───── Record set ─────

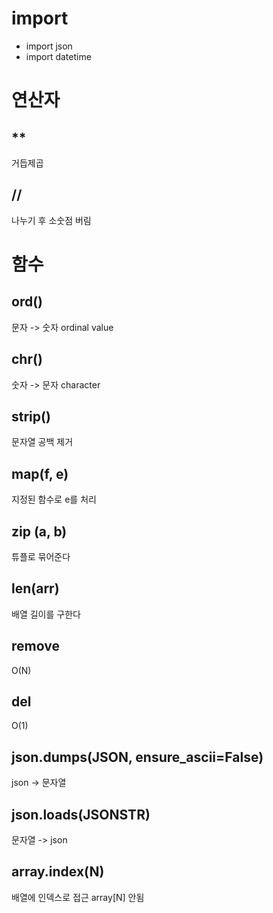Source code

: # import
* import json
* import datetime

# 연산자
## **
거듭제곱

## //
나누기 후 소숫점 버림


# 함수
## ord()
문자 -> 숫자 ordinal value

## chr()
숫자 -> 문자 character

## strip()
문자열 공백 제거

## map(f, e)
지정된 함수로 e를 처리

## zip (a, b)
튜플로 묶어준다

## len(arr)
배열 길이를 구한다

## remove
O(N)

## del
O(1)

## json.dumps(JSON, ensure_ascii=False)
json -> 문자열

## json.loads(JSONSTR)
문자열 -> json

## array.index(N)
배열에 인덱스로 접근 array[N] 안됨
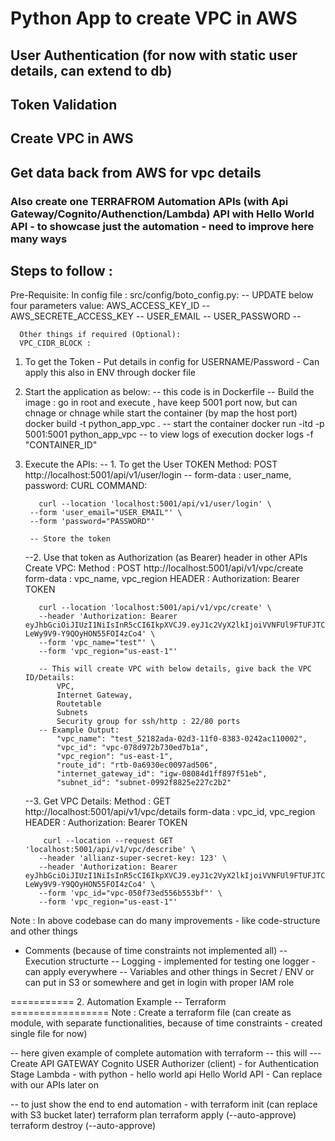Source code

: #  Python App to create VPC in AWS

## User Authentication (for now with static user details, can extend to db)
## Token Validation
## Create VPC in AWS
## Get data back from AWS for vpc details 

### Also create one TERRAFROM Automation APIs (with Api Gateway/Cognito/Authenction/Lambda) API with Hello World API - to showcase just the automation - need to improve here many ways

## Steps to follow :

Pre-Requisite:
In config file : src/config/boto_config.py:
   -- UPDATE below four parameters value:
      AWS_ACCESS_KEY_ID -- 
      AWS_SECRETE_ACCESS_KEY --
      USER_EMAIL --
      USER_PASSWORD --

      Other things if required (Optional):
      VPC_CIDR_BLOCK :

1. To get the Token - Put details in config for USERNAME/Password - Can apply this also in ENV through docker file
2. Start the application as below:
    -- this code is in Dockerfile
    -- Build the image : go in root and execute , have keep 5001 port now, but can chnage or chnage while start the container (by map the host port)
        docker build -t python_app_vpc .
    -- start the container
        docker run -itd -p 5001:5001 python_app_vpc
    -- to view logs of execution
        docker logs -f "CONTAINER_ID"
    
3. Execute the APIs:
    -- 1. To get the User TOKEN
          Method: POST
          http://localhost:5001/api/v1/user/login
          -- form-data : user_name, password: 
          CURL COMMAND: 
          
          curl --location 'localhost:5001/api/v1/user/login' \
        --form 'user_email="USER_EMAIL"' \
        --form 'password="PASSWORD"'

        -- Store the token 
     
     --2. Use that token as Authorization (as Bearer) header in other APIs
          Create VPC:
          Method : POST
          http://localhost:5001/api/v1/vpc/create
          form-data : vpc_name, vpc_region
          HEADER : Authorization: Bearer TOKEN

          curl --location 'localhost:5001/api/v1/vpc/create' \
          --header 'Authorization: Bearer eyJhbGciOiJIUzI1NiIsInR5cCI6IkpXVCJ9.eyJ1c2VyX2lkIjoiVVNFUl9FTUFJTCIsImV4cGlyZXMiOjE3NDIxNzYwNjUuOTA3NTk5Mn0.drOskbBd1yNQc3eW-LeWy9V9-Y9QOyHON55FOI4zCo4' \
          --form 'vpc_name="test"' \
          --form 'vpc_region="us-east-1"'
      
          -- This will create VPC with below details, give back the VPC  ID/Details:
              VPC,
              Internet Gateway,
              Routetable
              Subnets
              Security group for ssh/http : 22/80 ports
          -- Example Output:
              "vpc_name": "test_52182ada-02d3-11f0-8383-0242ac110002",
              "vpc_id": "vpc-078d972b730ed7b1a",
              "vpc_region": "us-east-1",
              "route_id": "rtb-0a6930ec0097ad506",
              "internet_gateway_id": "igw-08084d1ff897f51eb",
              "subnet_id": "subnet-0992f8825e227c2b2"
      
      --3. Get VPC Details:
           Method : GET
           http://localhost:5001/api/v1/vpc/details
           form-data : vpc_id, vpc_region
           HEADER : Authorization: Bearer TOKEN

           curl --location --request GET 'localhost:5001/api/v1/vpc/describe' \
          --header 'allianz-super-secret-key: 123' \
          --header 'Authorization: Bearer eyJhbGciOiJIUzI1NiIsInR5cCI6IkpXVCJ9.eyJ1c2VyX2lkIjoiVVNFUl9FTUFJTCIsImV4cGlyZXMiOjE3NDIxNzYwNjUuOTA3NTk5Mn0.drOskbBd1yNQc3eW-LeWy9V9-Y9QOyHON55FOI4zCo4' \
          --form 'vpc_id="vpc-050f73ed556b553bf"' \
          --form 'vpc_region="us-east-1"'

Note : In above codebase can do many improvements - like code-structure and other things
- Comments (because of time constraints not implemented all)
-- Execution structurte
-- Logging - implemented for testing one logger - can apply everywhere
-- Variables and other things in Secret / ENV or can put in S3 or somewhere and get in login with proper IAM role

=========== 2. Automation Example -- Terraform =================
Note :  Create a terraform file (can create as module, with separate functionalities, because of time constraints - created single file for now)

-- here given example of complete automation with terraform -- this will
   --- Create 
   API GATEWAY
   Cognito USER
   Authorizer (client)  - for Authentication
   Stage
   Lambda - with python - hello world api
   Hello World API - Can replace with our APIs later on 

   -- to just show the end to end automation - with
      terraform init (can replace with S3 bucket later)
      terraform plan
      terraform apply (--auto-approve)
      terraform destroy (--auto-approve)

       

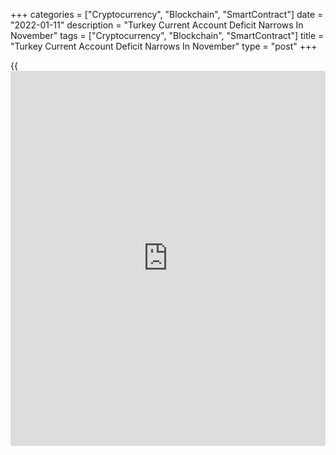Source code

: +++
categories = ["Cryptocurrency", "Blockchain", "SmartContract"]
date = "2022-01-11"
description = "Turkey Current Account Deficit Narrows In November"
tags = ["Cryptocurrency", "Blockchain", "SmartContract"]
title = "Turkey Current Account Deficit Narrows In November"
type = "post"
+++

{{<iframe id="large-banner" src="https://www.bounty.group/#slide=4.0" width="100%" height="600" scrolling="no" style="border: 0px solid rgb(216, 221, 230); border-radius: 3px;">}}

Turkey's current account deficit narrowed in November from the last
year, data from the central bank revealed on Tuesday.

The current account deficit narrowed to $2.68 billion in November from
$3.54 billion in the same period last year. The current account balance
had posted a surplus of $3.14 billion in October.

The annual decrease in shortfall was mainly driven by the net inflow of
$1.9 billion in services item, increasing by $794 million from the
previous year and the net outflow of $3.475 billion in the goods item,
down by $385 million.

Under services, travel item recorded a net inflow of $1.55 billion, up
by $712 million compared to the same month of the previous year.

Primary income outflow increased by $5 million on net basis in December.
Secondary income item recorded $136 million net outflow, against an
inflow of $172 million compared to the same month of the previous year.

The financial account showed a deficit of $1.05 billion in November.

For comments and feedback [contact](https://www.playgroundfx.com/contact/): editorial@rtt[news](https://www.letsplayfx.com/blog/forex-news-website/).com

[Economic News][1]

 **What parts of the world are seeing the best (and worst) economic
performances lately? Click[here][2] to check out our [Econ Scorecard][2]
and find out! See up-to-the-moment [ranking](https://www.playgroundfx.com/blog/crypto-exchange-ranking/)s for the best and worst
performers in [GDP][3], [unemployment rate][4], [inflation][5] and much
more.**

   1. www.rtt[news](https://www.letsplayfx.com/blog/forex-news-website/).com/Content/EconomicNews.aspx
   2. www.rtt[news](https://www.letsplayfx.com/blog/forex-news-website/).com/economic-scorecard/world-rank/industrial-production/highest-performance.aspx
   3. www.rtt[news](https://www.letsplayfx.com/blog/forex-news-website/).com/economic-scorecard/world-rank/GDP/highest-performance.aspx
   4. www.rtt[news](https://www.letsplayfx.com/blog/forex-news-website/).com/economic-scorecard/world-rank/unemployment-rate/lowest-performance.aspx
   5. www.rtt[news](https://www.letsplayfx.com/blog/forex-news-website/).com/economic-scorecard/world-rank/CPI/highest-performance.aspx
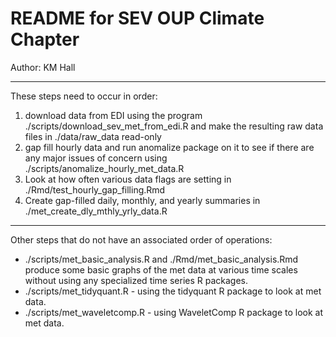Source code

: # README for SEV OUP Climate Chapter 

Author: KM Hall  

----  

These steps need to occur in order:  
1.  download data from EDI using the program ./scripts/download_sev_met_from_edi.R and make the resulting raw data files in ./data/raw_data read-only  
2.  gap fill hourly data and run anomalize package on it to see if there are any major issues of concern using ./scripts/anomalize_hourly_met_data.R  
3. Look at how often various data flags are setting in ./Rmd/test_hourly_gap_filling.Rmd
4. Create gap-filled daily, monthly, and yearly summaries in ./met_create_dly_mthly_yrly_data.R



----  

Other steps that do not have an associated order of operations:
- ./scripts/met_basic_analysis.R and ./Rmd/met_basic_analysis.Rmd produce some basic graphs of the met data at various time scales without using any specialized time series R packages.  
- ./scripts/met_tidyquant.R - using the tidyquant R package to look at met data.
- ./scripts/met_waveletcomp.R - using WaveletComp R package to look at met data.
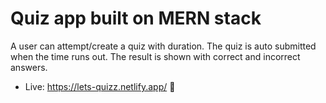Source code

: 
# Quiz app built on MERN stack



A user can attempt/create a quiz with duration. The quiz is auto submitted when the time runs out.
The result is shown with correct and incorrect answers.

- Live: https://lets-quizz.netlify.app/ 🔗



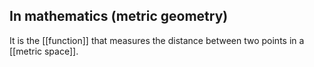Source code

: ## In mathematics (metric geometry)
It is the [[function]] that measures the distance between two points in a [[metric space]].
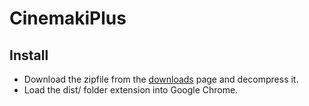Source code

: # CinemakiPlus

## Install

* Download the zipfile from the [downloads](https://github.com/devely/CinemakiPlus/archives/master) page and decompress it. 
* Load the dist/ folder extension into Google Chrome.
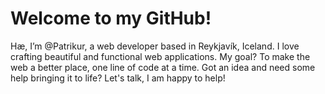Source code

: # Welcome to my GitHub!

Hæ, I’m @Patrikur, a web developer based in Reykjavík, Iceland.
I love crafting beautiful and functional web applications.
My goal? To make the web a better place, one line of code at a time.
Got an idea and need some help bringing it to life?
Let's talk, I am happy to help!
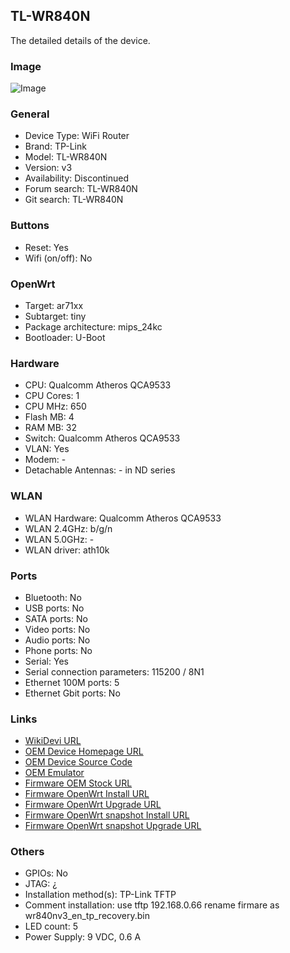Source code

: ## TL-WR840N
The detailed details of the device.

### Image

![Image](https://static.tp-link.com/res/images/products/TL-WR840N_un_V2_1042_normal_0_20150725145744.jpg)

### General
- Device Type: WiFi Router
- Brand: TP-Link
- Model: TL-WR840N
- Version: v3
- Availability: Discontinued
- Forum search: TL-WR840N
- Git search: TL-WR840N

### Buttons
- Reset: Yes
- Wifi (on/off): No

### OpenWrt
- Target: ar71xx
- Subtarget: tiny
- Package architecture: mips_24kc
- Bootloader: U-Boot

### Hardware
- CPU: Qualcomm Atheros QCA9533
- CPU Cores: 1
- CPU MHz: 650
- Flash MB: 4
- RAM MB: 32
- Switch: Qualcomm Atheros QCA9533
- VLAN: Yes
- Modem: -
- Detachable Antennas: - in ND series

### WLAN
- WLAN Hardware: Qualcomm Atheros QCA9533
- WLAN 2.4GHz: b/g/n
- WLAN 5.0GHz: -
- WLAN driver: ath10k

### Ports
- Bluetooth: No
- USB ports: No
- SATA ports: No
- Video ports: No
- Audio ports: No
- Phone ports: No
- Serial: Yes
- Serial connection parameters: 115200 / 8N1
- Ethernet 100M ports: 5
- Ethernet Gbit ports: No

### Links
- [WikiDevi URL](https://wikidevi.com/wiki/TP-LINK_TL-WR840N_v3)
- [OEM Device Homepage URL](http://www.tp-link.com/en/products/details/TL-WR840N.html)
- [OEM Device Source Code](https://www.tp-link.com/in/download/TL-WR840N_V3.html#GPL-Code)
- [OEM Emulator](https://www.tp-link.com/resources/simulator/EMULATOR_wr840nv3_eu_new/userRpm/Index.htm)
- [Firmware OEM Stock URL](http://www.tp-link.com/en/download/TL-WR840N_V3.html)
- [Firmware OpenWrt Install URL](http://downloads.openwrt.org/releases/18.06.1/targets/ar71xx/tiny/openwrt-18.06.1-ar71xx-tiny-tl-wr840n-v3-squashfs-factory.bin)
- [Firmware OpenWrt Upgrade URL](http://downloads.openwrt.org/releases/18.06.1/targets/ar71xx/tiny/openwrt-18.06.1-ar71xx-tiny-tl-wr840n-v3-squashfs-sysupgrade.bin)
- [Firmware OpenWrt snapshot Install URL](http://downloads.openwrt.org/snapshots/targets/ar71xx/tiny/openwrt-ar71xx-tiny-tl-wr840n-v3-squashfs-factory.bin)
- [Firmware OpenWrt snapshot Upgrade URL](http://downloads.openwrt.org/snapshots/targets/ar71xx/tiny/openwrt-ar71xx-tiny-tl-wr840n-v3-squashfs-sysupgrade.bin)

### Others
- GPIOs: No
- JTAG: ¿
- Installation method(s): TP-Link TFTP
- Comment installation: use tftp 192.168.0.66 rename firmare as wr840nv3_en_tp_recovery.bin
- LED count: 5
- Power Supply: 9 VDC, 0.6 A

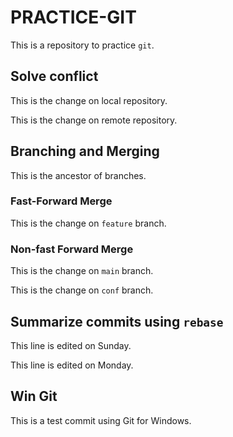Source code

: # PRACTICE-GIT
This is a repository to practice `git`.

## Solve conflict
This is the change on local repository.

This is the change on remote repository.

## Branching and Merging
This is the ancestor of branches.

### Fast-Forward Merge
This is the change on `feature` branch.

### Non-fast Forward Merge
This is the change on `main` branch.

This is the change on `conf` branch.

## Summarize commits using `rebase`
This line is edited on Sunday.

This line is edited on Monday.

## Win Git
This is a test commit using Git for Windows.
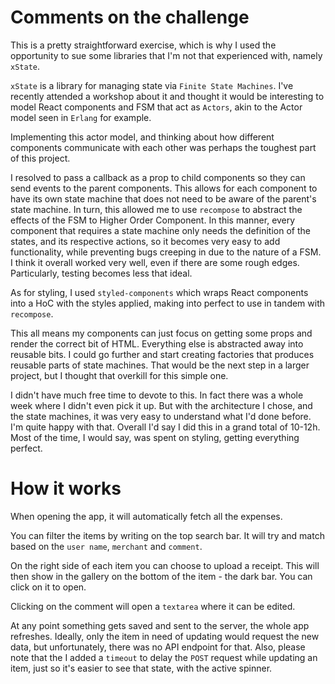 # Comments on the challenge

This is a pretty straightforward exercise, which is why I used the opportunity to sue some libraries that I'm not that experienced with, namely `xState`.

`xState` is a library for managing state via `Finite State Machines`. I've recently attended a workshop about it and thought it would be interesting to model React components and FSM that act as `Actors`, akin to the Actor model seen in `Erlang` for example.

Implementing this actor model, and thinking about how different components communicate with each other was perhaps the toughest part of this project. 

I resolved to pass a callback as a prop to child components so they can send events to the parent components. This allows for each component to have its own state machine that does not need to be aware of the parent's state machine. In turn, this allowed me to use `recompose` to abstract the effects of the FSM to Higher Order Component. 
In this manner, every component that requires a state machine only needs the definition of the states, and its respective actions, so it becomes very easy to add functionality, while preventing bugs creeping in due to the nature of a FSM. I think it overall worked very well, even if there are some rough edges. Particularly, testing becomes less that ideal.

As for styling, I used `styled-components` which wraps React components into a HoC with the styles applied, making into perfect to use in tandem with `recompose`. 


This all means my components can just focus on getting some props and render the correct bit of HTML. Everything else is abstracted away into reusable bits. I could go further and start creating factories that produces reusable parts of state machines. That would be the next step in a larger project, but I thought that overkill for this simple one.


I didn't have much free time to devote to this. In fact there was a whole week where I didn't even pick it up. But with the architecture I chose, and the state machines, it was very easy to understand what I'd done before. I'm quite happy with that.
Overall I'd say I did this in a grand total of 10-12h. Most of the time, I would say, was spent on styling, getting everything perfect.



# How it works

When opening the app, it will automatically fetch all the expenses.

You can filter the items by writing on the top search bar. It will try and match based on the `user name`, `merchant` and `comment`.

On the right side of each item you can choose to upload a receipt. This will then show in the gallery on the bottom of the item - the dark bar. You can click on it to open.

Clicking on the comment will open a `textarea` where it can be edited.

At any point something gets saved and sent to the server, the whole app refreshes. Ideally, only the item in need of updating would request the new data, but unfortunately, there was no API endpoint for that.
Also, please note that the I added a `timeout` to delay the `POST` request while updating an item, just so it's easier to see that state, with the active spinner.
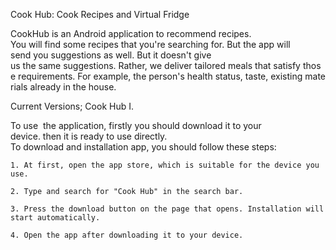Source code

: Cook Hub: Cook Recipes and Virtual Fridge

CookHub is an Android application to recommend recipes. You will find some recipes that you're searching for. But the app will  send you suggestions as well. But it doesn't give us the same suggestions. Rather, we deliver tailored meals that satisfy those requirements. For example, the person's health status, taste, existing materials already in the house.

Current Versions;
Cook Hub I.

To use  the application, firstly you should download it to your device. then it is ready to use directly. 	
To download and installation app, you should follow these steps:

    1. At first, open the app store, which is suitable for the device you use.
    
    2. Type and search for "Cook Hub" in the search bar.
    
    3. Press the download button on the page that opens. Installation will start automatically.
    
    4. Open the app after downloading it to your device.
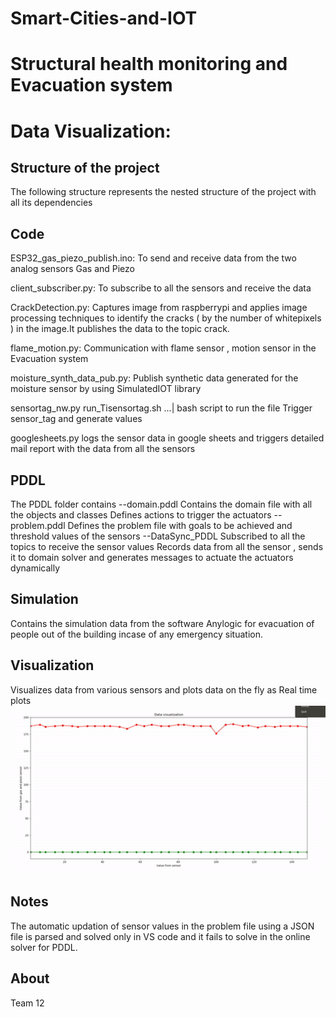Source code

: # Smart-Cities-and-IOT


# Structural health monitoring and Evacuation system


# Data Visualization:



Structure of the project
------------

The following structure represents the nested structure of the project with all its dependencies



Code
------------


ESP32_gas_piezo_publish.ino:
     To send and receive data from the two analog sensors Gas and Piezo
          
client_subscriber.py:
     To subscribe to all the sensors and receive the data

CrackDetection.py:
     Captures image from raspberrypi and applies image processing techniques to identify the cracks ( by the number of whitepixels ) in the image.It publishes the data to the topic crack.

flame_motion.py:
    Communication with flame sensor , motion sensor in the Evacuation system
    
moisture_synth_data_pub.py:
    Publish synthetic data generated for the moisture sensor by using SimulatedIOT library

sensortag_nw.py
    run_Tisensortag.sh ...| bash script to run the file
    Trigger sensor_tag and generate values
    
googlesheets.py
     logs the sensor data in google sheets and triggers detailed mail report with the data from all the sensors
  

PDDL
-----------

The PDDL folder contains
  --domain.pddl
      Contains the domain file with all the objects and classes 
      Defines actions to trigger the actuators
  --problem.pddl
      Defines the problem file with goals to be achieved and threshold values of the sensors
  --DataSync_PDDL
      Subscribed to all the topics to receive the sensor values
      Records data from all the sensor , sends it to domain solver and generates messages to actuate the actuators dynamically

Simulation
---
 Contains the simulation data from the software Anylogic for evacuation of people out of the building incase of any emergency situation.

Visualization
------
  Visualizes data from various sensors and plots data on the fly as Real time plots
  ![](/finalgif.gif)
  
Notes 
-----
   The automatic updation of sensor values in the problem file using a JSON file is parsed and solved only in VS code and it fails to solve in the online solver for PDDL.

About
------
 Team 12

─────

» Problem description: Would you repeat exactly, and only, the lines from the start of the records above through the line containing "curl --location 'localhost:5001/api/v1/vpc/create'", with the pictures omitted?

» Exercise output:
Source code

: # import
* import json
* import datetime

# 연산자
## **
거듭제곱

## //
나누기 후 소숫점 버림


# 함수
## ord()
문자 -> 숫자 ordinal value

## chr()
숫자 -> 문자 character

## strip()
문자열 공백 제거

## map(f, e)
지정된 함수로 e를 처리

## zip (a, b)
튜플로 묶어준다

## len(arr)
배열 길이를 구한다

## remove
O(N)

## del
O(1)

## json.dumps(JSON, ensure_ascii=False)
json -> 문자열

## json.loads(JSONSTR)
문자열 -> json

## array.index(N)
배열에 인덱스로 접근 array[N] 안됨
Source code

: #  Python App to create VPC in AWS

## User Authentication (for now with static user details, can extend to db)
## Token Validation
## Create VPC in AWS
## Get data back from AWS for vpc details 

### Also create one TERRAFROM Automation APIs (with Api Gateway/Cognito/Authenction/Lambda) API with Hello World API - to showcase just the automation - need to improve here many ways

## Steps to follow :

Pre-Requisite:
In config file : src/config/boto_config.py:
   -- UPDATE below four parameters value:
      AWS_ACCESS_KEY_ID -- 
      AWS_SECRETE_ACCESS_KEY --
      USER_EMAIL --
      USER_PASSWORD --

      Other things if required (Optional):
      VPC_CIDR_BLOCK :

1. To get the Token - Put details in config for USERNAME/Password - Can apply this also in ENV through docker file
2. Start the application as below:
    -- this code is in Dockerfile
    -- Build the image : go in root and execute , have keep 5001 port now, but can chnage or chnage while start the container (by map the host port)
        docker build -t python_app_vpc .
    -- start the container
        docker run -itd -p 5001:5001 python_app_vpc
    -- to view logs of execution
        docker logs -f "CONTAINER_ID"
    
3. Execute the APIs:
    -- 1. To get the User TOKEN
          Method: POST
          http://localhost:5001/api/v1/user/login
          -- form-data : user_name, password: 
          CURL COMMAND: 
          
          curl --location 'localhost:5001/api/v1/user/login' \
        --form 'user_email="USER_EMAIL"' \
        --form 'password="PASSWORD"'

        -- Store the token 
     
     --2. Use that token as Authorization (as Bearer) header in other APIs
          Create VPC:
          Method : POST
          http://localhost:5001/api/v1/vpc/create
          form-data : vpc_name, vpc_region
          HEADER : Authorization: Bearer TOKEN

          curl --location 'localhost:5001/api/v1/vpc/create' \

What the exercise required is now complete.